Now in her second and final year of the program, Price will be finished in the fall, and plans to pursue a BS in civil engineering and then possibly attend law school to become an intellectual property lawyer. “It’s kind of unbelievable, but it’s a great feeling knowing that you can accomplish something that you set your mind to,” she says. “I feel like I do have the mind to be an engineer. I have a lot of imagination. I love the way that I think — I’m an objective thinker.”

Price is currently working in the advanced technical education department as part of the VIP ROSE STEM internship, which is funded by NASA. (For more on this and other programs at SIPI, see the article on page 26.) She is the product manager on the augmented reality sandbox project at SIPI. “We have to build a sandbox that we use as a visualization tool, to display topography and different levels of elevation by means of contour lines,” she explains. “You can interact with it physically. There’s so much that you can learn, or you can teach a group of students with the augmented reality sandbox.”

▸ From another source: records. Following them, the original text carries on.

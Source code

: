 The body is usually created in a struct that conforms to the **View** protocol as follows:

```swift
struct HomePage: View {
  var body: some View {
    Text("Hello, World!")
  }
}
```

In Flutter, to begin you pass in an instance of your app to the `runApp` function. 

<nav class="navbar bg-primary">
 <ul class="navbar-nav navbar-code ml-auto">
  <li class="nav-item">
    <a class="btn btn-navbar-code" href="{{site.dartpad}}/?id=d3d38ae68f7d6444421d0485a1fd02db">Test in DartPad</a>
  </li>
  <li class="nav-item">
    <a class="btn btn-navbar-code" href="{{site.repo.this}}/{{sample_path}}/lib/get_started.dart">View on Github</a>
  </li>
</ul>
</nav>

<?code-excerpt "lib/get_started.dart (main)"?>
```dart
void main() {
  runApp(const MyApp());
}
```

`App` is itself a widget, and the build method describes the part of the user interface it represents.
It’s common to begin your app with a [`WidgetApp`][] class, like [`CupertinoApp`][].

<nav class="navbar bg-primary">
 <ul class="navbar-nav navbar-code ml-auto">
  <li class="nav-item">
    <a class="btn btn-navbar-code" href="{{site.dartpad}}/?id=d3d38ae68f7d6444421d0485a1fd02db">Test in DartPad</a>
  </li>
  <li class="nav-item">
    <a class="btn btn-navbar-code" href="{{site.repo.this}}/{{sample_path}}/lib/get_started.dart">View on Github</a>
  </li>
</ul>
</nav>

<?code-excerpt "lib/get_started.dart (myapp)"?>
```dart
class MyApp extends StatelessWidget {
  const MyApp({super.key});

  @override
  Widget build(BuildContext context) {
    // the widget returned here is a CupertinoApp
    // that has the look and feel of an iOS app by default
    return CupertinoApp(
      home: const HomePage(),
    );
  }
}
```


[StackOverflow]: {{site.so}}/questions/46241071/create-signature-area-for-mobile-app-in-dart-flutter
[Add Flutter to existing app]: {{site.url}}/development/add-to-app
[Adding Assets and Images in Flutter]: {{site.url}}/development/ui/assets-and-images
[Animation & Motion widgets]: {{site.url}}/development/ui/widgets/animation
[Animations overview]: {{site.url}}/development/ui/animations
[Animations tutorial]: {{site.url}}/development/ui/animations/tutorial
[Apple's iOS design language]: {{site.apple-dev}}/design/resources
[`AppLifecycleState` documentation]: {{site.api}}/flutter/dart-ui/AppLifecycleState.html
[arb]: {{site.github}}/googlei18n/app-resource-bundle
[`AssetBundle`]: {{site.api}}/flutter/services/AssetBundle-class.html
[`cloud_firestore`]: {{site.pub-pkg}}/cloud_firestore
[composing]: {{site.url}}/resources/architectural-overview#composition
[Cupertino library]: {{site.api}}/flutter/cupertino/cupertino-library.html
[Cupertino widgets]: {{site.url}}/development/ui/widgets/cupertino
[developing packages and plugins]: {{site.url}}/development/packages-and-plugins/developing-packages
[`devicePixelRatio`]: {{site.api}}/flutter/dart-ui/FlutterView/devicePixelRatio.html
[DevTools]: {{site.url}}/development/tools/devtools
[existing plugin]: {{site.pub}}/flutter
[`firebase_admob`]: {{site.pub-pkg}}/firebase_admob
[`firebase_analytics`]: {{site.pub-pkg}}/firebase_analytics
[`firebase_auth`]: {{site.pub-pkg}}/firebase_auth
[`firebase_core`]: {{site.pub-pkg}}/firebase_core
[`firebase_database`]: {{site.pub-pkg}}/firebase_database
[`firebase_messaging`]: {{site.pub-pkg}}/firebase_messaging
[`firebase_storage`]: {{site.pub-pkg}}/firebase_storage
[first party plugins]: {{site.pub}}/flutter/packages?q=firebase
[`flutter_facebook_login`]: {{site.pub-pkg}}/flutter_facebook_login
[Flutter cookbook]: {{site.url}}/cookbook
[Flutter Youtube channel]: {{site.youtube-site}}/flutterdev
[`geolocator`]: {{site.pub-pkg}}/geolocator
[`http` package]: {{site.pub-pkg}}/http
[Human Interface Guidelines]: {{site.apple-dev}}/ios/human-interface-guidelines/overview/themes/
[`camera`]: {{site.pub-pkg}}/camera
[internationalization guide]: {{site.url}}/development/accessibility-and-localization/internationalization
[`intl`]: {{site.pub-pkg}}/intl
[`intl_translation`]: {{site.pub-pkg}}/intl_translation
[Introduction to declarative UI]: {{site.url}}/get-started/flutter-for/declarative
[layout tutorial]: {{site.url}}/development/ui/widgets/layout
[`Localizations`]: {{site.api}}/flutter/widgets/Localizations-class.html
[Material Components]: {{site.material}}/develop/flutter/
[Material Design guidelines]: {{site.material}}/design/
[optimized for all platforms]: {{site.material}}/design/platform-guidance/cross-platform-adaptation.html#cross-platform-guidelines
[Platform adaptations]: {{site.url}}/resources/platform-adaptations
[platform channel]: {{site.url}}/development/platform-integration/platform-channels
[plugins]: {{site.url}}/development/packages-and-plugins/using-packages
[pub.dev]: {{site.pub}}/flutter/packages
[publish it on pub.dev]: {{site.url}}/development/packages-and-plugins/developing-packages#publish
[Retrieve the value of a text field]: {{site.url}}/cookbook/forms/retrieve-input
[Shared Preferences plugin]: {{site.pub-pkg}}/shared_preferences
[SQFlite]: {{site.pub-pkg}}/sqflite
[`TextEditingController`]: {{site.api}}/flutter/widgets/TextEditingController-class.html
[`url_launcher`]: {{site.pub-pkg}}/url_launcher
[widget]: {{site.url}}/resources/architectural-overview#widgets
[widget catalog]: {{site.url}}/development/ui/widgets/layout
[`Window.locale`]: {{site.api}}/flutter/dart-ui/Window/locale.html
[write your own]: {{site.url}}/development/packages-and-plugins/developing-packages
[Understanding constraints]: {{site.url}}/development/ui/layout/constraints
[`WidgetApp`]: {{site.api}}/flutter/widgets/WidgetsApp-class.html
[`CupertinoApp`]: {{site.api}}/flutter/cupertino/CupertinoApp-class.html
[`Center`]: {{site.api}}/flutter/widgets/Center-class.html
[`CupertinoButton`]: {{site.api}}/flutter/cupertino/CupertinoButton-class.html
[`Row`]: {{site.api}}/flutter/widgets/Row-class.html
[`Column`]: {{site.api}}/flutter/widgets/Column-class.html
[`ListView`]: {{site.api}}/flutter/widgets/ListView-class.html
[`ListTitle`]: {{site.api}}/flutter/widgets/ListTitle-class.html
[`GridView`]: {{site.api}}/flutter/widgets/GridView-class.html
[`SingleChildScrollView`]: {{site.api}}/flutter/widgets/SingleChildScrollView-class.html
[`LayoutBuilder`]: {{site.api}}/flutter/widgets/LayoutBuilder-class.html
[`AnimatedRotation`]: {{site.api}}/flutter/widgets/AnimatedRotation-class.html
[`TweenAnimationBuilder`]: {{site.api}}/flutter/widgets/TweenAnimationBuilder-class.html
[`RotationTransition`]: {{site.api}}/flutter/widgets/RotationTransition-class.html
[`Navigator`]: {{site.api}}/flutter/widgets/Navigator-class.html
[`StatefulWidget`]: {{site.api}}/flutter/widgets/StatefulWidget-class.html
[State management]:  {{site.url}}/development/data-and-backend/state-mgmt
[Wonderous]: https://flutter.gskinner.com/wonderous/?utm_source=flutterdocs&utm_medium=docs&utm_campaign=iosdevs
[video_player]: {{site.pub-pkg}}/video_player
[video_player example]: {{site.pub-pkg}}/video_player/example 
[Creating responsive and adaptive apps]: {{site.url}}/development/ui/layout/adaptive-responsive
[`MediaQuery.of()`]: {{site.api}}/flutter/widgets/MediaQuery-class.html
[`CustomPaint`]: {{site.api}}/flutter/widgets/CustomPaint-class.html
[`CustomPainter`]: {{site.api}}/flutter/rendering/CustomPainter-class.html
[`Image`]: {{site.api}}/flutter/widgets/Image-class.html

STEM education has had a huge impact on Price, and she wants to pay it forward for her community. “I think there should be stronger influences in STEM on the reservation,” she says.

Before this project, Price was a part of the rocket team, where she had the opportunity to go to NASA’s Wallops Flight Facility in Virginia. “It was pretty amazing, because we got to build a huge rocket payload,” she says. There were teams from many other schools in addition to SIPI, and all the payloads were stacked onto each other and put into the rocket vessel to be launched.

Price says that through her internship, her interactions with the other interns, and her work with mentors at SIPI, she has learned a lot about how to be a leader. “When I join a team, I focus on how well I can contribute to the team,” she says.

Price grew up with her mother in Phoenix. In her school district, she was one of a small number — only 2 percent — of Native American students. “The district really wanted me to be with the class every year, so I got a lot of help with making sure that I passed the AIMS [Arizona’s Instrument to Measure Standards] test,” recalls Price. “If I had been raised on the reservation, I probably wouldn’t have been challenged that much every year growing up.” She cites her mom as the driving force behind her continued success in school. “She always made sure that I was getting my homework done at the Boys and Girls Club. She always wanted me to get my tutoring done, and if I ever had questions, to ask my teachers or my tutors. Ever since I can remember, I’ve always been in school. I’ve always been trying to get every problem down.”

STEM education has had a huge impact on Price, and she wants to pay it forward for her community. “I think there should be stronger influences in STEM on the reservation,” she explains. “There should be more robotics in the reservation high schools, even more people teaching robotics, or playing with robots in elementary school or kindergarten. I think it would be really awesome for the youth to be introduced to STEM.”

In addition to more members of the Navajo Nation, Price would also like to see more women in STEM. “As a Navajo woman, I think it would be cool to see more women who want to go to college coming to SIPI,” she says.

Always determined, Price has worked hard to establish an AISES chapter at SIPI, and encouraged several fellow students to join AISES. The next step, she says, is to hold an election for AISES student officials and submit research proposals for the 2017 AISES National Conference in Denver. She adds, “A lot of teachers and smart friends of mine tell me, ‘You can do anything you want, as long as you put your mind to it.’ That’s completely 100 percent true.”